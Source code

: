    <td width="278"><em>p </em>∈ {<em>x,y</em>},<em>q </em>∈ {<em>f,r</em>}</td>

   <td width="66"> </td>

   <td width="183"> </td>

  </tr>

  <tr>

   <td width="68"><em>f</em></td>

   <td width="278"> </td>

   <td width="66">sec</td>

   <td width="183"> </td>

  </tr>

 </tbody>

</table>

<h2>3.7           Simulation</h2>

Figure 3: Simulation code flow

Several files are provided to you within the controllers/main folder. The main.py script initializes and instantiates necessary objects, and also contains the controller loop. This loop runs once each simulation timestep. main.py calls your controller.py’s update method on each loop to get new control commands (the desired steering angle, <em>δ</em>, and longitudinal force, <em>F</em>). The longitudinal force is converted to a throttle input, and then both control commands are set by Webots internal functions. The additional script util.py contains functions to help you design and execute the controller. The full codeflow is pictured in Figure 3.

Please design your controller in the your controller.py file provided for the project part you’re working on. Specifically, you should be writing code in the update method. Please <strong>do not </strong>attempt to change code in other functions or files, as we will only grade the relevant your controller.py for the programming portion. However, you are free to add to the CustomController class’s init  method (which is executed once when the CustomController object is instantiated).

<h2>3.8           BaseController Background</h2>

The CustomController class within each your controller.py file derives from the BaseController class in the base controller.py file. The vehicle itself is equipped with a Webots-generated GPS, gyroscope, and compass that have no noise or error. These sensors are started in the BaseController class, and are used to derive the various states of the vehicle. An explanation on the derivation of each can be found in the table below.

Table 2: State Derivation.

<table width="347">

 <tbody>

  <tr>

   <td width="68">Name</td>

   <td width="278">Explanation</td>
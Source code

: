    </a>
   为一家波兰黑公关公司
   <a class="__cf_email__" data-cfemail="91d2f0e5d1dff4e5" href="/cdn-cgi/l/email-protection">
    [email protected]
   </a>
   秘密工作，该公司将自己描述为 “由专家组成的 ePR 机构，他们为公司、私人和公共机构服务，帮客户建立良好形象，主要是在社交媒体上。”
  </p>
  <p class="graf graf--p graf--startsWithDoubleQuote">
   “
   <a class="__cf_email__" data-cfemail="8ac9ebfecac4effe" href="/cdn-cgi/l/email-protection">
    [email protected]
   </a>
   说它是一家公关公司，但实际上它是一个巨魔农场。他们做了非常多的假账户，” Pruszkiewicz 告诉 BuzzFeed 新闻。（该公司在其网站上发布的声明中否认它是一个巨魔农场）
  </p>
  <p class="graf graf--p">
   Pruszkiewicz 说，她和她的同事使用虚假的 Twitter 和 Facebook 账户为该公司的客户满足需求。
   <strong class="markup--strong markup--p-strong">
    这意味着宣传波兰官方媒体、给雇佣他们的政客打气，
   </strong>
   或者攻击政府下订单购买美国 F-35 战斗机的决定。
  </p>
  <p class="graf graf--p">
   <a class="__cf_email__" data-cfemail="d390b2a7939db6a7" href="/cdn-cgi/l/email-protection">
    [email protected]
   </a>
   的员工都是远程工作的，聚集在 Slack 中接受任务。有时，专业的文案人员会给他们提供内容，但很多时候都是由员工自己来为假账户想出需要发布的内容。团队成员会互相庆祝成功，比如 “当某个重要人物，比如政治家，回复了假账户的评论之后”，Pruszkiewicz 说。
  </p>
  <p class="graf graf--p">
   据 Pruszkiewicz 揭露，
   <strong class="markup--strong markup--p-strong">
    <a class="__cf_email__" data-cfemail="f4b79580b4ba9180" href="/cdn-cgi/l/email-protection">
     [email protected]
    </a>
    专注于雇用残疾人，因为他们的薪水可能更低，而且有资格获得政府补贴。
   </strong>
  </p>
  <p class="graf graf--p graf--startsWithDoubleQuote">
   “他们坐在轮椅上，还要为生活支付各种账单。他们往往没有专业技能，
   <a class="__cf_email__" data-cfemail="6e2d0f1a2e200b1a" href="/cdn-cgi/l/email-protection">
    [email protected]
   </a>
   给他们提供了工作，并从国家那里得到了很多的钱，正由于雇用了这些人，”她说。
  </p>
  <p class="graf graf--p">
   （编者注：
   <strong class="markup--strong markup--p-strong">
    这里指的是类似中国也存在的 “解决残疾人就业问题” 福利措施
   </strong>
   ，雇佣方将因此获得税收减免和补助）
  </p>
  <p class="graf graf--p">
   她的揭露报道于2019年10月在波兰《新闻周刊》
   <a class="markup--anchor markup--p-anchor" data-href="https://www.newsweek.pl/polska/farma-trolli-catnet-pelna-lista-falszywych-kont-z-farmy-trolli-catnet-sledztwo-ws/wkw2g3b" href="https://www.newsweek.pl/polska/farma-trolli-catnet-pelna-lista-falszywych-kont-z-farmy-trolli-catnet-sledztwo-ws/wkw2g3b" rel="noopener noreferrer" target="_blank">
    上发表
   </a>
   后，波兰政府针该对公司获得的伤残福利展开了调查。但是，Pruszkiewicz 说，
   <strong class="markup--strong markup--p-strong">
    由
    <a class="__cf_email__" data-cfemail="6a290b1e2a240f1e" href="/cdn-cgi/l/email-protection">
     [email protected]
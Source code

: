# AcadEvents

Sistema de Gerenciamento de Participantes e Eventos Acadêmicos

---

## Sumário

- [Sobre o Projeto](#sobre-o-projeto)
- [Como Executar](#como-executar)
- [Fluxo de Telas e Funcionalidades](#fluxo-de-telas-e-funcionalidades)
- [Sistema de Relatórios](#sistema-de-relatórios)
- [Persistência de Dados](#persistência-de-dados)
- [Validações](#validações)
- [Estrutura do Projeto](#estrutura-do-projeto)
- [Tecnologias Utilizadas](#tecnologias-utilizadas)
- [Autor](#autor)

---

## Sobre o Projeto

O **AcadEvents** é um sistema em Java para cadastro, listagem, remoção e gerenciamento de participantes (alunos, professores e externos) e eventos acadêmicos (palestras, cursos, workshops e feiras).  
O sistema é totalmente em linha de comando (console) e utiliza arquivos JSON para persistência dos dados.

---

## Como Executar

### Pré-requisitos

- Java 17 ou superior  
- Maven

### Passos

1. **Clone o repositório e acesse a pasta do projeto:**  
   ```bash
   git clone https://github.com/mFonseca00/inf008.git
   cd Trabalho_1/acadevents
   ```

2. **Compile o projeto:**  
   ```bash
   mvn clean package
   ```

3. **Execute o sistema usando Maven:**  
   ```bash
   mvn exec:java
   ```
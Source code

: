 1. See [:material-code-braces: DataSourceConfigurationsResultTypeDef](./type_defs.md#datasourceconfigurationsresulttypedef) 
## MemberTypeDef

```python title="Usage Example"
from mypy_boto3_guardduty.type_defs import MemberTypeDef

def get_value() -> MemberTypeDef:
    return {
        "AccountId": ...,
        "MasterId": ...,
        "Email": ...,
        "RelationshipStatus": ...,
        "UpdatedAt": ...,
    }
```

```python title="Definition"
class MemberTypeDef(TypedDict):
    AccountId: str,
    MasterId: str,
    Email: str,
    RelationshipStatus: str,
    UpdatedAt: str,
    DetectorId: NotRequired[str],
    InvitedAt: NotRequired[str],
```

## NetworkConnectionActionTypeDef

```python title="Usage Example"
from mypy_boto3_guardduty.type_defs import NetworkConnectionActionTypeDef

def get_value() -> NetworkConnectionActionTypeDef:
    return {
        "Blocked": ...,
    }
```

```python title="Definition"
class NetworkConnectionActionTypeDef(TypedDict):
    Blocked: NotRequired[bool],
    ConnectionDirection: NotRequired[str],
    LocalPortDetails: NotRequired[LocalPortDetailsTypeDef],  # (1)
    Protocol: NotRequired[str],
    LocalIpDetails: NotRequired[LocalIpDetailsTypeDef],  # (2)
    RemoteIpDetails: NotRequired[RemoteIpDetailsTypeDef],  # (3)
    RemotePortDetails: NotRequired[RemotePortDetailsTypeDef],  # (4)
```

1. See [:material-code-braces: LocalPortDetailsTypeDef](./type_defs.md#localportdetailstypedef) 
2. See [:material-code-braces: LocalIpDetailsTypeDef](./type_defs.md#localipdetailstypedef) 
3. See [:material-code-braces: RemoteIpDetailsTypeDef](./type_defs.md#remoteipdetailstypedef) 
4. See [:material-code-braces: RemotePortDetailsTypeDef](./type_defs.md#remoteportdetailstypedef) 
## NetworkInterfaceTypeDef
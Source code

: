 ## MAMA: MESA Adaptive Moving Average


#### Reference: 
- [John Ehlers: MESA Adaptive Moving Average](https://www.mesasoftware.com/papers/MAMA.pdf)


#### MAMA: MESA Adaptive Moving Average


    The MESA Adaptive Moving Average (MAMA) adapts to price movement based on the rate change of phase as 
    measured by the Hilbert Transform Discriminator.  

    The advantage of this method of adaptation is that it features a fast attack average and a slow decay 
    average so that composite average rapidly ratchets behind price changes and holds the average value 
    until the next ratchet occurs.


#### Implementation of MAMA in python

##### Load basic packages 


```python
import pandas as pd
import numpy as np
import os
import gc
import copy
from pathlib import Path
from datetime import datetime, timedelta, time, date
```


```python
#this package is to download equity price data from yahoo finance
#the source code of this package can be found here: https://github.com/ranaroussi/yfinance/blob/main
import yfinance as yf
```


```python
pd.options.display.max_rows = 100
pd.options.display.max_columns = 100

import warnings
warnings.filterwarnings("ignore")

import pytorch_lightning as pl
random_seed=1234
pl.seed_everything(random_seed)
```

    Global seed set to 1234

Exercise aim> Your reply should hold only the lines from the first line of the records through the one with "The CustomController class within", reproduced word for word.

Reply>
Source code

:    <td width="278"><em>p </em>∈ {<em>x,y</em>},<em>q </em>∈ {<em>f,r</em>}</td>

   <td width="66"> </td>

   <td width="183"> </td>

  </tr>

  <tr>

   <td width="68"><em>f</em></td>

   <td width="278"> </td>

   <td width="66">sec</td>

   <td width="183"> </td>

  </tr>

 </tbody>

</table>

<h2>3.7           Simulation</h2>

Figure 3: Simulation code flow

Several files are provided to you within the controllers/main folder. The main.py script initializes and instantiates necessary objects, and also contains the controller loop. This loop runs once each simulation timestep. main.py calls your controller.py’s update method on each loop to get new control commands (the desired steering angle, <em>δ</em>, and longitudinal force, <em>F</em>). The longitudinal force is converted to a throttle input, and then both control commands are set by Webots internal functions. The additional script util.py contains functions to help you design and execute the controller. The full codeflow is pictured in Figure 3.

Please design your controller in the your controller.py file provided for the project part you’re working on. Specifically, you should be writing code in the update method. Please <strong>do not </strong>attempt to change code in other functions or files, as we will only grade the relevant your controller.py for the programming portion. However, you are free to add to the CustomController class’s init  method (which is executed once when the CustomController object is instantiated).

<h2>3.8           BaseController Background</h2>

The CustomController class within each your controller.py file derives from the BaseController class in the base controller.py file. The vehicle itself is equipped with a Webots-generated GPS, gyroscope, and compass that have no noise or error. These sensors are started in the BaseController class, and are used to derive the various states of the vehicle. An explanation on the derivation of each can be found in the table below.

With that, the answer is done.